##### Records for the exercise #####
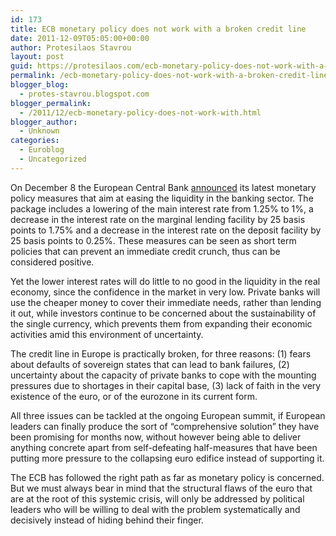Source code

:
 ```yaml
---
id: 173
title: ECB monetary policy does not work with a broken credit line
date: 2011-12-09T05:05:00+00:00
author: Protesilaos Stavrou
layout: post
guid: https://protesilaos.com/ecb-monetary-policy-does-not-work-with-a-broken-credit-line/
permalink: /ecb-monetary-policy-does-not-work-with-a-broken-credit-line/
blogger_blog:
  - protes-stavrou.blogspot.com
blogger_permalink:
  - /2011/12/ecb-monetary-policy-does-not-work-with.html
blogger_author:
  - Unknown
categories:
  - Euroblog
  - Uncategorized
---
```

On December 8 the European Central Bank [announced](http://www.ecb.int/press/pr/date/2011/html/pr111208.en.html) its latest monetary policy measures that aim at easing the liquidity in the banking sector. The package includes a lowering of the main interest rate from 1.25% to 1%, a decrease in the interest rate on the marginal lending facility by 25 basis points to 1.75% and a decrease in the interest rate on the deposit facility by 25 basis points to 0.25%. These measures can be seen as short term policies that can prevent an immediate credit crunch, thus can be considered positive.

Yet the lower interest rates will do little to no good in the liquidity in the real economy, since the confidence in the market in very low. Private banks will use the cheaper money to cover their immediate needs, rather than lending it out, while investors continue to be concerned about the sustainability of the single currency, which prevents them from expanding their economic activities amid this environment of uncertainty.

The credit line in Europe is practically broken, for three reasons: (1) fears about defaults of sovereign states that can lead to bank failures, (2) uncertainty about the capacity of private banks to cope with the mounting pressures due to shortages in their capital base, (3) lack of faith in the very existence of the euro, or of the eurozone in its current form.

All three issues can be tackled at the ongoing European summit, if European leaders can finally produce the sort of &#8220;comprehensive solution&#8221; they have been promising for months now, without however being able to deliver anything concrete apart from self-defeating half-measures that have been putting more pressure to the collapsing euro edifice instead of supporting it.

The ECB has followed the right path as far as monetary policy is concerned. But we must always bear in mind that the structural flaws of the euro that are at the root of this systemic crisis, will only be addressed by political leaders who will be willing to deal with the problem systematically and decisively instead of hiding behind their finger.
#####
Problem to work on: Each line in the records above that contains the word "will" must be copied.

Task output:
Yet the lower interest rates will do little to no good in the liquidity in the real economy, since the confidence in the market in very low. Private banks will use the cheaper money to cover their immediate needs, rather than lending it out, while investors continue to be concerned about the sustainability of the single currency, which prevents them from expanding their economic activities amid this environment of uncertainty.
The ECB has followed the right path as far as monetary policy is concerned. But we must always bear in mind that the structural flaws of the euro that are at the root of this systemic crisis, will only be addressed by political leaders who will be willing to deal with the problem systematically and decisively instead of hiding behind their finger.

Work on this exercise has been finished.